Tuesday, May 13, 2014

Here We Are Now; Worst.Person.Ever; Johnny Carson; And the Hippos Were Boiled in Their Tanks

"Here We Are Now" by Charles R. Cross was a quick look at the lasting impact of Kurt Cobain on music and pop culture in general, 20 years after his death (in case you didn't feel old enough already...). I of course had to skip over all the suicide nonsense, but the rest of the book was interesting.

"Worst.Person.Ever" by Douglas Coupland was hilarious. I remember reading "Microserfs"  when it came out almost 20 years ago (again, with the feeling old...) and adoring it. I've read most of Coupland's work since, and some have been okay and others better, but this one was really great. Raymond Grunt is hired to work the camera on a Survivor type show set on a remote island. Raymond doesn't understand why awful things keep happening to him, but they are well deserved. It was very darkly humorous.

"Johnny Carson" by Henry Bushkin was revelation. I don't know much about Carson, but boy, he certainly sounds like a not very pleasant individual. Bushkin was his lawyer and friend, business partner and confidant, for over two decades before Carson tossed him aside over a misunderstanding. The book felt a little bit like Bushkin was finally getting the chance to tell his side of the story, but I get that. Anyway, Carson died alone, estranged from his wife and sons, with no real friends in the world. Very sad ending to great entertainer.
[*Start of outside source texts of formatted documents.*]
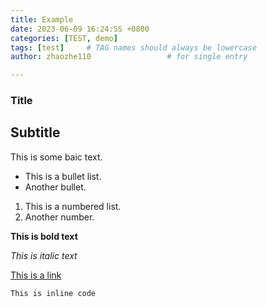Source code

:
 ```yaml
---
title: Example
date: 2023-06-09 16:24:SS +0800
categories: [TEST, demo]
tags: [test]     # TAG names should always be lowercase
author: zhaozhe110                 # for single entry

---
```


### Title

## Subtitle

This is some baic text.

* This is a bullet list.
* Another bullet.

1. This is a numbered list.
2. Another number.

**This is bold text**

_This is italic text_

[This is a link](https://www.example.com)

`This is inline code`
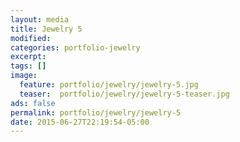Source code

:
 ```yaml
---
layout: media
title: Jewelry 5
modified:
categories: portfolio-jewelry
excerpt:
tags: []
image:
  feature: portfolio/jewelry/jewelry-5.jpg
  teaser:  portfolio/jewelry/jewelry-5-teaser.jpg
ads: false
permalink: portfolio/jewelry/jewelry-5
date: 2015-06-27T22:19:54-05:00
---
```


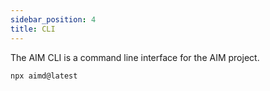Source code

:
 ```yaml
---
sidebar_position: 4
title: CLI
---
```


The AIM CLI is a command line interface for the AIM project.

```bash
npx aimd@latest
```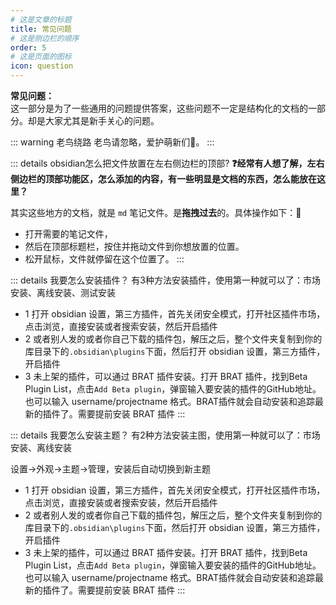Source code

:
 ```yaml
---
# 这是文章的标题
title: 常见问题
# 这是侧边栏的顺序
order: 5
# 这是页面的图标
icon: question
---
```

**常见问题：**  
这一部分是为了一些通用的问题提供答案，这些问题不一定是结构化的文档的一部分。却是大家尤其是新手关心的问题。

::: warning  老鸟绕路
老鸟请忽略，爱护萌新们👫。
:::

::: details obsidian怎么把文件放置在左右侧边栏的顶部?
**❓经常有人想了解，左右侧边栏的顶部功能区，怎么添加的内容，有一些明显是文档的东西，怎么能放在这里？**

其实这些地方的文档，就是 `md` 笔记文件。是**拖拽过去**的。具体操作如下：📙
- 打开需要的笔记文件，
- 然后在顶部标题栏，按住并拖动文件到你想放置的位置。
- 松开鼠标，文件就停留在这个位置了。
:::

::: details 我要怎么安装插件？
有3种方法安装插件，使用第一种就可以了：市场安装、离线安装、测试安装

- 1 打开 obsidian 设置，第三方插件，首先关闭安全模式，打开社区插件市场，点击浏览，直接安装或者搜索安装，然后开启插件
- 2 或者别人发的或者你自己下载的插件包，解压之后，整个文件夹复制到你的库目录下的`.obsidian\plugins`下面，然后打开 obsidian 设置，第三方插件，开启插件
- 3 未上架的插件，可以通过 BRAT 插件安装。打开 BRAT 插件，找到Beta Plugin List，点击`Add Beta plugin`，弹窗输入要安装的插件的GitHub地址。也可以输入 username/projectname 格式。BRAT插件就会自动安装和追踪最新的插件了。需要提前安装 BRAT 插件
:::
    
::: details 我要怎么安装主题？
有2种方法安装主图，使用第一种就可以了：市场安装、离线安装

设置→外观→主题→管理，安装后自动切换到新主题

- 1 打开 obsidian 设置，第三方插件，首先关闭安全模式，打开社区插件市场，点击浏览，直接安装或者搜索安装，然后开启插件
- 2 或者别人发的或者你自己下载的插件包，解压之后，整个文件夹复制到你的库目录下的`.obsidian\plugins`下面，然后打开 obsidian 设置，第三方插件，开启插件
- 3 未上架的插件，可以通过 BRAT 插件安装。打开 BRAT 插件，找到Beta Plugin List，点击`Add Beta plugin`，弹窗输入要安装的插件的GitHub地址。也可以输入 username/projectname 格式。BRAT插件就会自动安装和追踪最新的插件了。需要提前安装 BRAT 插件
:::

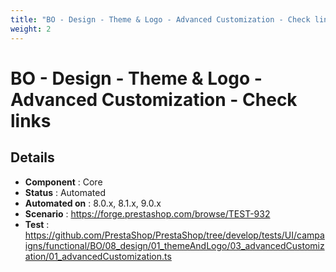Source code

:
 ```yaml
---
title: "BO - Design - Theme & Logo - Advanced Customization - Check links"
weight: 2
---
```


# BO - Design - Theme & Logo - Advanced Customization - Check links
## Details
* **Component** : Core
* **Status** : Automated
* **Automated on** : 8.0.x, 8.1.x, 9.0.x
* **Scenario** : https://forge.prestashop.com/browse/TEST-932
* **Test** : https://github.com/PrestaShop/PrestaShop/tree/develop/tests/UI/campaigns/functional/BO/08_design/01_themeAndLogo/03_advancedCustomization/01_advancedCustomization.ts
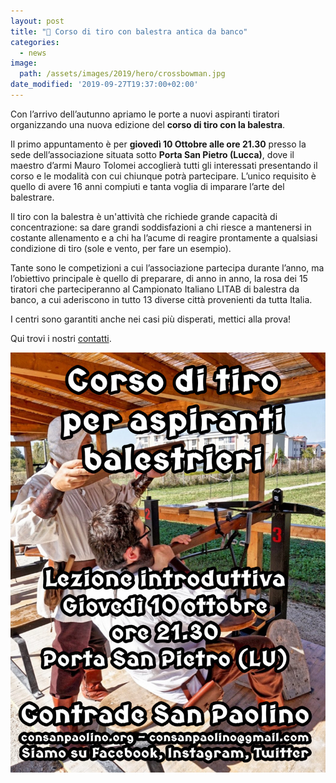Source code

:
 ```yaml
---
layout: post
title: "🎯 Corso di tiro con balestra antica da banco"
categories:
  - news
image:
  path: /assets/images/2019/hero/crossbowman.jpg
date_modified: '2019-09-27T19:37:00+02:00'
---
```


Con l’arrivo dell’autunno apriamo le porte a nuovi aspiranti tiratori
organizzando una nuova edizione del **corso di tiro con la balestra**.

Il primo appuntamento è per **giovedì 10 Ottobre alle ore 21.30** presso la
sede dell’associazione situata sotto **Porta San Pietro (Lucca)**, dove il
maestro d’armi Mauro Tolomei accoglierà tutti gli interessati presentando il
corso e le modalità con cui chiunque potrà partecipare. L’unico requisito è
quello di avere 16 anni compiuti e tanta voglia di imparare l’arte del
balestrare.

<!-- more -->

Il tiro con la balestra è un'attività che richiede grande capacità di
concentrazione: sa dare grandi soddisfazioni a chi riesce a mantenersi in
costante allenamento e a chi ha l’acume di reagire prontamente a qualsiasi
condizione di tiro (sole e vento, per fare un esempio).

Tante sono le competizioni a cui l’associazione partecipa durante l’anno, ma
l’obiettivo principale è quello di preparare, di anno in anno, la rosa dei 15
tiratori che parteciperanno al Campionato Italiano LITAB di balestra da banco, a
cui aderiscono in tutto 13 diverse città provenienti da tutta Italia.

I centri sono garantiti anche nei casi più disperati, mettici alla prova!

Qui trovi i nostri [contatti](/contatti).

![manifesto corso di tiro balestra antica litab](/assets/images/2019/corso-balestrieri.jpg)
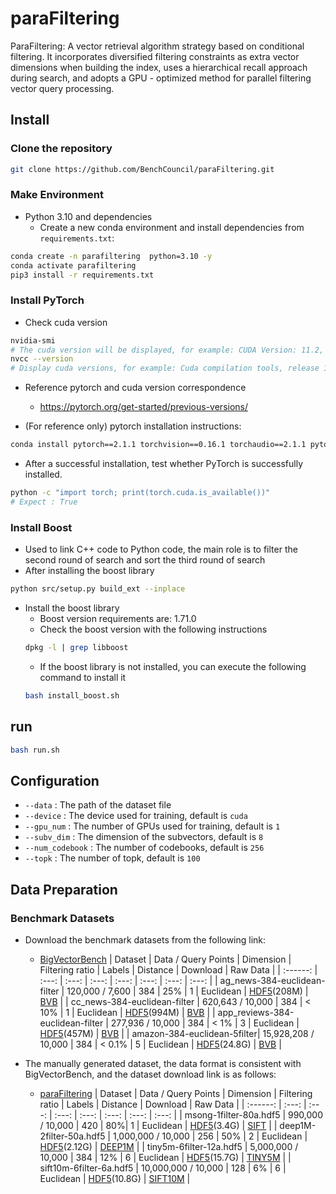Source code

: # paraFiltering
ParaFiltering: A vector retrieval algorithm strategy based on conditional filtering. It incorporates diversified filtering constraints as extra vector dimensions when building the index, uses a hierarchical recall approach during search, and adopts a GPU - optimized method for parallel filtering vector query processing. 

## Install

### Clone the repository

```bash
git clone https://github.com/BenchCouncil/paraFiltering.git
```

### Make Environment


- Python 3.10 and dependencies
  - Create a new conda environment and install dependencies from `requirements.txt`:

```bash
conda create -n parafiltering  python=3.10 -y
conda activate parafiltering
pip3 install -r requirements.txt
```

### Install PyTorch
- Check cuda version

```bash
nvidia-smi
# The cuda version will be displayed, for example: CUDA Version: 11.2, and the GPU model
nvcc --version
# Display cuda versions, for example: Cuda compilation tools, release 11.2, V11.2.152
```

- Reference pytorch and cuda version correspondence
  - https://pytorch.org/get-started/previous-versions/
  
- (For reference only) pytorch installation instructions:
```bash
conda install pytorch==2.1.1 torchvision==0.16.1 torchaudio==2.1.1 pytorch-cuda=12.1 -c pytorch -c nvidia -y
```

- After a successful installation, test whether PyTorch is successfully installed.
```bash
python -c "import torch; print(torch.cuda.is_available())"
# Expect : True
```

### Install Boost
- Used to link C++ code to Python code, the main role is to filter the second round of search and sort the third round of search
- After installing the boost library
```bash
python src/setup.py build_ext --inplace
```

- Install the boost library
  - Boost version requirements are: 1.71.0
  - Check the boost version with the following instructions
  ```bash
  dpkg -l | grep libboost
  ```
  - If the boost library is not installed, you can execute the following command to install it
  ```bash
  bash install_boost.sh
  ```

## run
```bash
bash run.sh
```

## Configuration
- `--data` : The path of the dataset file
- `--device` : The device used for training, default is `cuda`
- `--gpu_num` : The number of GPUs used for training, default is `1`
- `--subv_dim` : The dimension of the subvectors, default is `8`
- `--num_codebook` : The number of codebooks, default is `256`
- `--topk` : The number of topk, default is `100`



## Data Preparation
### Benchmark Datasets
- Download the benchmark datasets from the following link:
  - [BigVectorBench](https://github.com/BenchCouncil/BigVectorBench)
    | Dataset | Data / Query Points |  Dimension  | Filtering ratio |  Labels |   Distance |  Download | Raw Data |
    | :------: | :---: | :---: | :---: | :---: | :---: | :---: |  :---: | 
    | ag_news-384-euclidean-filter | 120,000 / 7,600 | 384 | 25% | 1 | Euclidean | [HDF5](https://huggingface.co/datasets/Patrickcode/BigVectorBench/resolve/main/ag_news-384-euclidean-filter.hdf5)(208M) | [BVB](https://github.com/BenchCouncil/BigVectorBench?tab=readme-ov-file) |
    | cc_news-384-euclidean-filter | 620,643 / 10,000 | 384 | < 10% | 1 | Euclidean | [HDF5](https://huggingface.co/datasets/Patrickcode/BigVectorBench/resolve/main/cc_news-384-euclidean-filter.hdf5)(994M) | [BVB](https://github.com/BenchCouncil/BigVectorBench?tab=readme-ov-file) |
    | app_reviews-384-euclidean-filter | 277,936 / 10,000 | 384 | < 1% | 3 | Euclidean | [HDF5](https://huggingface.co/datasets/Patrickcode/BigVectorBench/resolve/main/app_reviews-384-euclidean-filter.hdf5)(457M) | [BVB](https://github.com/BenchCouncil/BigVectorBench?tab=readme-ov-file) |
    | amazon-384-euclidean-5filter|	15,928,208 / 10,000 | 384 | < 0.1% | 5 | Euclidean | [HDF5](https://huggingface.co/datasets/Patrickcode/BigVectorBench/resolve/main/amazon-384-euclidean-5filter.hdf5)(24.8G) | [BVB](https://github.com/BenchCouncil/BigVectorBench?tab=readme-ov-file) |


- The manually generated dataset, the data format is consistent with BigVectorBench, and the dataset download link is as follows:
  - [paraFiltering](https://huggingface.co/datasets/1253828034HJP/paraFiltering)
    | Dataset | Data / Query Points |  Dimension  | Filtering ratio |  Labels |   Distance |  Download | Raw Data |
    | :------: | :---: | :---: | :---: | :---: | :---: | :---: |  :---: | 
    | msong-1filter-80a.hdf5  | 990,000 / 10,000 | 420 | 80%| 1  | Euclidean | [HDF5](https://huggingface.co/datasets/1253828034HJP/paraFiltering/blob/main/msong-1filter-80a.hdf5)(3.4G) | [SIFT](http://corpus-texmex.irisa.fr/) |
    | deep1M-2filter-50a.hdf5 | 1,000,000 / 10,000 | 256 | 50% | 2 | Euclidean | [HDF5](https://huggingface.co/datasets/1253828034HJP/paraFiltering/blob/main/deep1M-2filter-50a.hdf5)(2.12G) | [DEEP1M](https://github.com/matsui528/deep1b_gt) |
    | tiny5m-6filter-12a.hdf5 | 5,000,000 / 10,000 | 384 | 12% | 6 | Euclidean | [HDF5](https://huggingface.co/datasets/1253828034HJP/paraFiltering/blob/main/tiny5m-6filter-12a.hdf5)(15.7G) | [TINY5M](https://huggingface.co/timm/tiny_vit_5m_224.in1k) |
    | sift10m-6filter-6a.hdf5 | 10,000,000  / 10,000 | 128 | 6% | 6 | Euclidean | [HDF5](https://huggingface.co/datasets/1253828034HJP/paraFiltering/blob/main/sift10m-6filter-6a.hdf5)(10.8G) | [SIFT10M](https://www.bing.com/search?q=sift10m&qs=n&form=QBRE&sp=-1&lq=0&pq=sift10m&sc=17-7&sk=&cvid=1324959AF80D4796A7EA1C1A39F0FA97&ghsh=0&ghacc=0&ghpl=) |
"And the Hippos Were Boiled in Their Tanks" by Williams S. Burroughs and Jack Kerouac was much better than I was expecting. After reading that bio of Burroughs a few weeks ago I was keen to read some of his fiction, and this was one I hadn't read. It was published in 2008. Burroughs and Kerouac collaborated on it in the mid 1940s. Based on true events, it tells the story of Lucien Carr and David Kammerer (their real names, they used different ones in the book). Kerouac wrote the Mike Ryko scenes and Burroughs wrote the Will Dennison scenes, telling about their friends and their reactions to the murder of one by the other from their points of view. Out of respect for Lucien Carr, who went to prison and rehabilitated his life, the book wasn't published until after his death, although Burroughs and Kerouac tried to publish it earlier, when they wrote it. It was so readable, much more so than many of their individual works I've read in the past ("On the Road", I'm looking at you). I was surprised at how clean and straightforward the storytelling was, and how much I enjoyed both of their writing styles. What made it doubly fascinating for me was knowing how much Burroughs despised Kerouac towards the end of Kerouac's life, and how he didn't want anything to do with him. That they were able to create this together was impressive.